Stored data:
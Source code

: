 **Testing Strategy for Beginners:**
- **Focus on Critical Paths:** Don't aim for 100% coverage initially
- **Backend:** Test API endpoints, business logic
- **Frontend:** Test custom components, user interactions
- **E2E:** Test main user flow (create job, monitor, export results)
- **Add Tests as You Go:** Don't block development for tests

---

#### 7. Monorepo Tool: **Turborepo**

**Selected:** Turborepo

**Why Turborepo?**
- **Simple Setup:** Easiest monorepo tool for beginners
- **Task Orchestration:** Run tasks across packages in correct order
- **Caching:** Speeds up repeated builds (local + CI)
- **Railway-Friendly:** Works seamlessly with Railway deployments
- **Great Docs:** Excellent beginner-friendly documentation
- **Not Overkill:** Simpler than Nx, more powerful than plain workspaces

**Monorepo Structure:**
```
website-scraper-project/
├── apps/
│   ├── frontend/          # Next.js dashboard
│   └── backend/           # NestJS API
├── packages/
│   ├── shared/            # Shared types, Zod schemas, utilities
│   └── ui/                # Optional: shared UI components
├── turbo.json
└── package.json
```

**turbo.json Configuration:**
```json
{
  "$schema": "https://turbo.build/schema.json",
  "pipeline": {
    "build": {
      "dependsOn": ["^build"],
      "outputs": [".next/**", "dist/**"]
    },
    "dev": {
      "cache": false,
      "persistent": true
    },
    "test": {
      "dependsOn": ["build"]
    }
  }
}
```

==

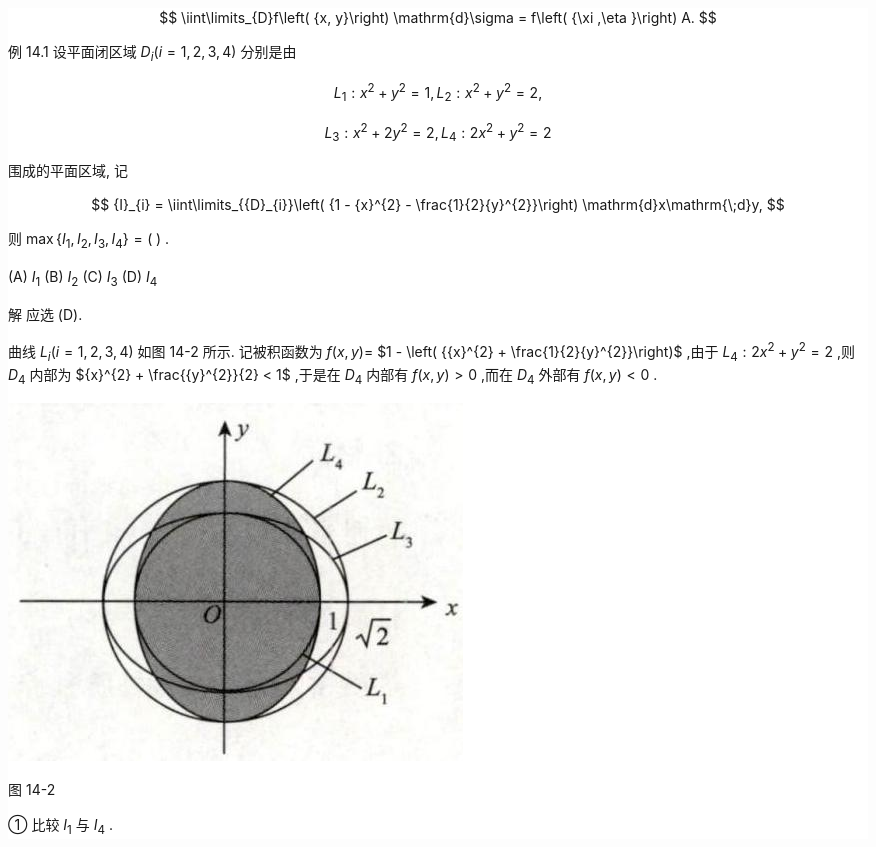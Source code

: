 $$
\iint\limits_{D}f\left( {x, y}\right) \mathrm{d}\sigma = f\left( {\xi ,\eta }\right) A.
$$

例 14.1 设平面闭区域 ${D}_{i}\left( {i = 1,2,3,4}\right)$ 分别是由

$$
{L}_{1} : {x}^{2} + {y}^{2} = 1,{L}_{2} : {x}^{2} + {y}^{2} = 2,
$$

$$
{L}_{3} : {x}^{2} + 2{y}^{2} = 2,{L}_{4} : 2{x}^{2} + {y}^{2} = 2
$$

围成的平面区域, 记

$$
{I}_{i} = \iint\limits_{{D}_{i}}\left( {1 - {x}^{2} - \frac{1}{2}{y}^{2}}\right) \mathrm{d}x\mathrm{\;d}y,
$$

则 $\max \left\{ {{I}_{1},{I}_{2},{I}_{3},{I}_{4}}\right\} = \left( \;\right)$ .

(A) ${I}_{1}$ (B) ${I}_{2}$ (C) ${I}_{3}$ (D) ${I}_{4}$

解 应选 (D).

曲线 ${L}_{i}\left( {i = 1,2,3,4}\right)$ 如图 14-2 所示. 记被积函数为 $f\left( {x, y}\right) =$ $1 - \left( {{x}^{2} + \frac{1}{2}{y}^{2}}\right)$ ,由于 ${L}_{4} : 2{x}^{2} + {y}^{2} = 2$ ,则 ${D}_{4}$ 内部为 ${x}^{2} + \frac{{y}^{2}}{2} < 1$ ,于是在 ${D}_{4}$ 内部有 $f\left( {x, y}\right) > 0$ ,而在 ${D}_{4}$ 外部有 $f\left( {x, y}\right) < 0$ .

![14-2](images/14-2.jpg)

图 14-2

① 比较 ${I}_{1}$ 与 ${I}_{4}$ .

...

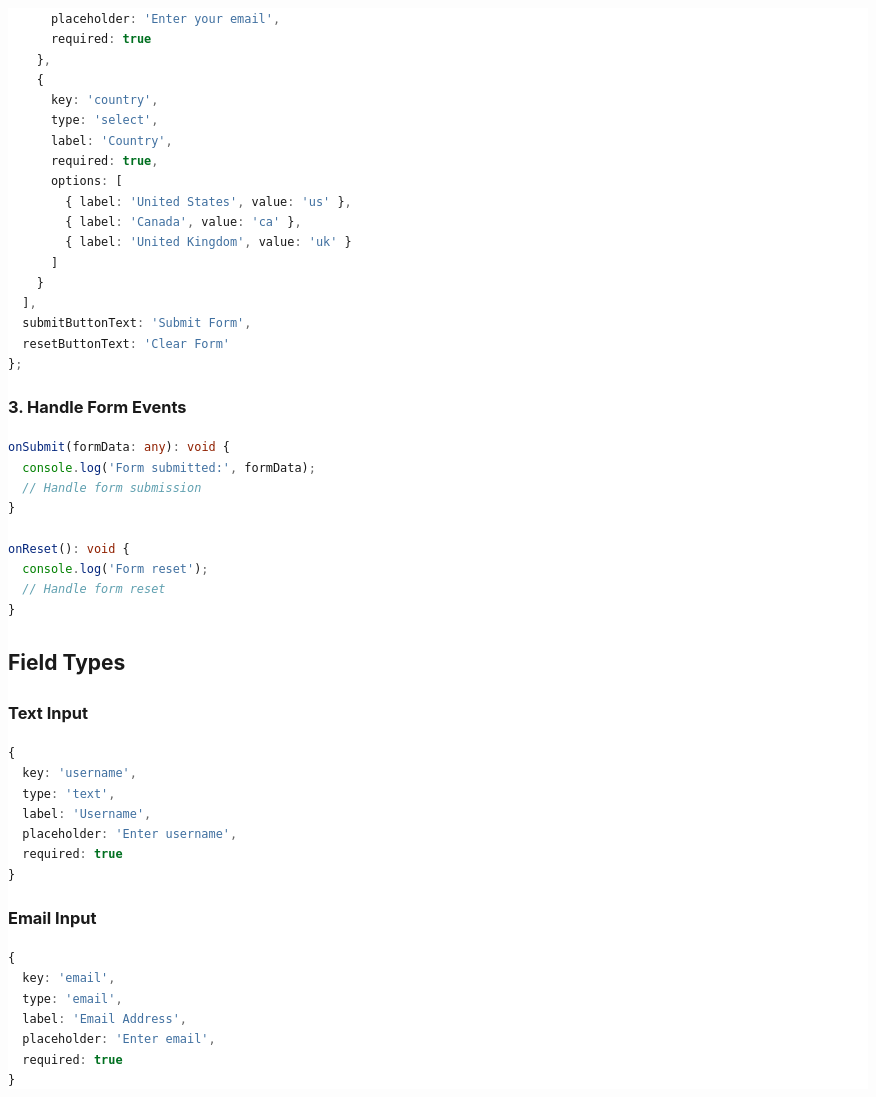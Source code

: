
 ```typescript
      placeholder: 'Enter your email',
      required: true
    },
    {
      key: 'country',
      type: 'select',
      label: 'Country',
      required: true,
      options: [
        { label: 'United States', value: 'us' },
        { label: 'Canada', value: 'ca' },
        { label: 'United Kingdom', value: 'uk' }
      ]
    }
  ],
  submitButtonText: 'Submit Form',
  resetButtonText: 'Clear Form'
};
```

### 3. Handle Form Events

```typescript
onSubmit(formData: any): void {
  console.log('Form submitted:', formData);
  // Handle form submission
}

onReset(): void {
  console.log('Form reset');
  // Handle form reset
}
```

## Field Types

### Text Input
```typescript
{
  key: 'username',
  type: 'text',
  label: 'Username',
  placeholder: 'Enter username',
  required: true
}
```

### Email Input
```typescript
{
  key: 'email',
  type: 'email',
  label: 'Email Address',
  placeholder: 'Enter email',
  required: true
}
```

**HOW TO COMPLETE THIS TASK:** Copy every line above that includes the string "frac".

**YOUR RESPONSE:**
{I}_{i} = \iint\limits_{{D}_{i}}\left( {1 - {x}^{2} - \frac{1}{2}{y}^{2}}\right) \mathrm{d}x\mathrm{\;d}y,
曲线 ${L}_{i}\left( {i = 1,2,3,4}\right)$ 如图 14-2 所示. 记被积函数为 $f\left( {x, y}\right) =$ $1 - \left( {{x}^{2} + \frac{1}{2}{y}^{2}}\right)$ ,由于 ${L}_{4} : 2{x}^{2} + {y}^{2} = 2$ ,则 ${D}_{4}$ 内部为 ${x}^{2} + \frac{{y}^{2}}{2} < 1$ ,于是在 ${D}_{4}$ 内部有 $f\left( {x, y}\right) > 0$ ,而在 ${D}_{4}$ 外部有 $f\left( {x, y}\right) < 0$ .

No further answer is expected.